Friday, May 19, 2006

Wrongful Convictions and Systemic Reform

The Fall 2005 issue of the American Criminal Law Review (vol. 42 no. 4) has a symposium on wrongful convictions and systemic reform, LexisNexis, Westlaw. Contents:

  • Looking Foreword: Wrongful Convictions and Systemic Reform, by Daniel S. Medwed -- 42 Am. Crim. L. Rev. 1117
  • How the Pretrial Process Contributes to Wrongful Convictions, by Andrew D. Leipold -- 42 Am. Crim. L. Rev. 1123, available on SSRN
  • Lost Innocence: Speculations and Data about the Acquitted, by Daniel Givelber -- 42 Am. Crim. L. Rev. 1167
  • System Failure, by Erik Luna -- 42 Am.Crim. L. Rev. 1201
  • Moving Down the Wedge, by Andrew M. Siegel -- 42 Am. Crim. L. Rev. 1219
  • Evidence Destroyed, Innocence Lost: the Duty to Preserve Potentially Exculpatory Forensic Evidence under Innocence Protection Statutes, by Cynthia E. Jones -- 42 Am. Crim. L. Rev. 1239
  • The Role of Social Sciences in Preventing Wrongful Convictions, by Jacqueline McMurtrie -- 42 Am. Crim. L. Rev. 1271
  • The Criminal Cases Review Commission as State Strategic Selection Mechanism, by Robert Carl Schehr -- 42 Am. Crim. L. Rev. 1289
In his introduction to the symposium, Prof. Medwed urges:
Now is the time to implement reform. Ultimately, the public may become inured to news accounts of exonerations and the sheer volume of DNA exonerations will undoubtedly dwindle as pretrial DNA testing becomes more prevalent. These twin developments could, regrettably and inaccurately, signal to some people that wrongful convictions are no longer a problem -- that it has been "fixed."
p. 1118. He identifies three broad themes in the symposium's papers:
the need to (1) examine the criminal justice system holistically and implement suitable structural changes; (2) continue to tinker with specific, micro-level elements of criminal law to protect innocent defendants; and (3) explore systems and theories outside American criminal law in seeking possible solutions.

Professor Givelber wrestles with the empirical question whether people who are acquitted are innocent. He "explores the sources of the belief that the acquitted, like the convicted, are guilty" and looks at the data supporting that view. p. 1169.
The data are consistent with the view that acquittals may reflect the opportunity afforded the accused for the first time to present his side of the story to a relatively open-minded decision maker. The most likely reason for an acquittal in such circumstances, I suggest, is that the defendant is innocent.
pp. 1169-70. An earlier version of this article is available on SSRN (Givelber, Daniel James, "Acquitting the Innocent" (November 9, 2003). Available at SSRN: or DOI: 10.2139/ssrn.467520).

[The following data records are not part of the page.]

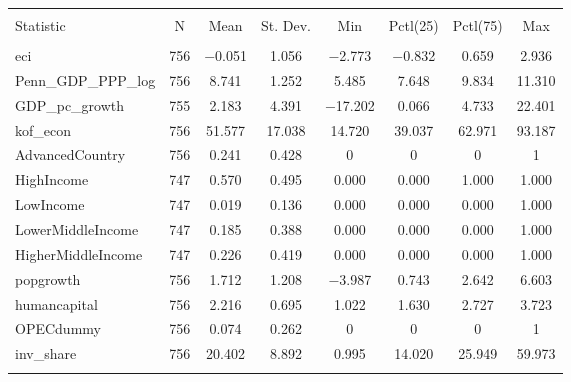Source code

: 
\begin{tabular}{@{\extracolsep{5pt}}lccccccc} 
\\[-1.8ex]\hline 
\hline \\[-1.8ex] 
Statistic & \multicolumn{1}{c}{N} & \multicolumn{1}{c}{Mean} & \multicolumn{1}{c}{St. Dev.} & \multicolumn{1}{c}{Min} & \multicolumn{1}{c}{Pctl(25)} & \multicolumn{1}{c}{Pctl(75)} & \multicolumn{1}{c}{Max} \\ 
\hline \\[-1.8ex] 
eci & 756 & $-$0.051 & 1.056 & $-$2.773 & $-$0.832 & 0.659 & 2.936 \\ 
Penn\_GDP\_PPP\_log & 756 & 8.741 & 1.252 & 5.485 & 7.648 & 9.834 & 11.310 \\ 
GDP\_pc\_growth & 755 & 2.183 & 4.391 & $-$17.202 & 0.066 & 4.733 & 22.401 \\ 
kof\_econ & 756 & 51.577 & 17.038 & 14.720 & 39.037 & 62.971 & 93.187 \\ 
AdvancedCountry & 756 & 0.241 & 0.428 & 0 & 0 & 0 & 1 \\ 
HighIncome & 747 & 0.570 & 0.495 & 0.000 & 0.000 & 1.000 & 1.000 \\ 
LowIncome & 747 & 0.019 & 0.136 & 0.000 & 0.000 & 0.000 & 1.000 \\ 
LowerMiddleIncome & 747 & 0.185 & 0.388 & 0.000 & 0.000 & 0.000 & 1.000 \\ 
HigherMiddleIncome & 747 & 0.226 & 0.419 & 0.000 & 0.000 & 0.000 & 1.000 \\ 
popgrowth & 756 & 1.712 & 1.208 & $-$3.987 & 0.743 & 2.642 & 6.603 \\ 
humancapital & 756 & 2.216 & 0.695 & 1.022 & 1.630 & 2.727 & 3.723 \\ 
OPECdummy & 756 & 0.074 & 0.262 & 0 & 0 & 0 & 1 \\ 
inv\_share & 756 & 20.402 & 8.892 & 0.995 & 14.020 & 25.949 & 59.973 \\ 
\hline \\[-1.8ex] 
\end{tabular} 
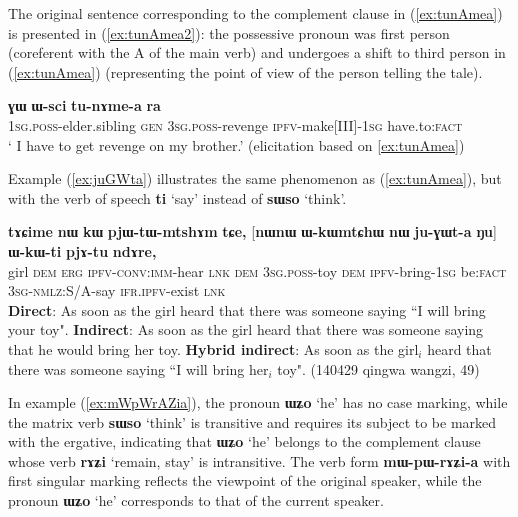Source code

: \documentclass[oneside,a4paper,11pt]{article}
\newcommand{\ipa}[1]{\textbf{\phon#1}} %
\newcommand{\jpg}[2]{\ipa{#1} `#2'} %
\newcommand{\bleu}[1]{{\color{blue}#1}}
\newcommand{\rouge}[1]{{\color{red}#1}}
\newcommand{\refb}[1]{(\ref{#1})}
\begin{document}
The original sentence corresponding to the complement clause in \refb{ex:tunAmea} is presented in \refb{ex:tunAmea2}: the possessive pronoun was first person (coreferent with the A of the main verb) and undergoes a shift to third person in \refb{ex:tunAmea} (representing the point of view of the person telling the tale).

  \begin{exe}
\ex \label{ex:tunAmea2}
\gll \bleu{\ipa{a-pi}}  	\ipa{ɣɯ}  	\ipa{ɯ-sci}  	\bleu{\ipa{tu-nɤme-a}}  	\ipa{ra}	\\
 {\textsc{1sg.poss}-elder.sibling}  \textsc{gen} \textsc{3sg.poss}-revenge {\textsc{ipfv}-make[III]-\textsc{1sg}} have.to:\textsc{fact}  \\
\glt ` I have to get revenge on my brother.' (elicitation based on \ref{ex:tunAmea})
  \end{exe}
  
  Example \refb{ex:juGWta} illustrates the same phenomenon as \refb{ex:tunAmea}, but with the verb of speech \ipa{ti} `say' instead of \ipa{sɯso} `think'.
 
\begin{exe}
\ex \label{ex:juGWta}
\gll   \ipa{tɤɕime}  	\ipa{nɯ}  	\ipa{kɯ}  	\ipa{pjɯ-tɯ-mtshɤm}  	\ipa{tɕe,}  	[\ipa{nɯnɯ}  \rouge{\ipa{ɯ-kɯmtɕhɯ}}  	\ipa{nɯ}  	\bleu{\ipa{ju-ɣɯt-a}}  	\ipa{ŋu}]  		\ipa{ɯ-kɯ-ti}  	\ipa{pjɤ-tu}  	\ipa{ndɤre,}  \\
girl \textsc{dem} \textsc{erg} \textsc{ipfv-conv:imm}-hear \textsc{lnk} \textsc{dem} {\textsc{3sg.poss}-toy} \textsc{dem} {\textsc{ipfv}-bring-\textsc{1sg}}  be:\textsc{fact} \textsc{3sg-nmlz}:S/A-say \textsc{ifr.ipfv}-exist \textsc{lnk} \\
\glt   \textbf{Direct}: As soon as the girl heard that there was someone saying ``\bleu{I will bring your toy}".
\glt   \textbf{Indirect}:  As soon as the girl heard that there was someone saying that \rouge{he would bring her toy}.
\glt   \textbf{Hybrid indirect}: As soon as the girl$_i$ heard that there was someone saying ``\bleu{I will bring} \rouge{her$_i$ toy}". (140429 qingwa wangzi, 49)
  \end{exe}


In example \refb{ex:mWpWrAZia}, the pronoun \jpg{ɯʑo}{he} has no case marking, while the matrix verb \jpg{sɯso}{think} is transitive and requires its subject to be marked with the ergative, indicating that \jpg{ɯʑo}{he} belongs to the complement clause whose verb \jpg{rɤʑi}{remain, stay} is intransitive. The verb form \ipa{mɯ-pɯ-rɤʑi-a} with first singular marking reflects the viewpoint of the original speaker, while the pronoun \jpg{ɯʑo}{he} corresponds to that of the current speaker. 
  
\end{document}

Professor McMurtrie summarizes research and explains its relevance to three areas: eyewitness identification, false confessions, and child suggestibility. The fact that over 163 prisoners in the United States have been exonerated using DNA evidence shows that wrongful convictions do occur. Eyewitnesses whom the jury believed must indeed have been mistaken, and sometimes innocent people do confess to horrible crimes due to a variety of pressures. To reduce the likelihood of wrongful convictions, Prof. McMurtrie urges more use of the social science findings. For instance, an expert witness may help a jury understand that a witness may honestly believe that the defendant is the person whom he or she saw committing the crime and yet be wrong.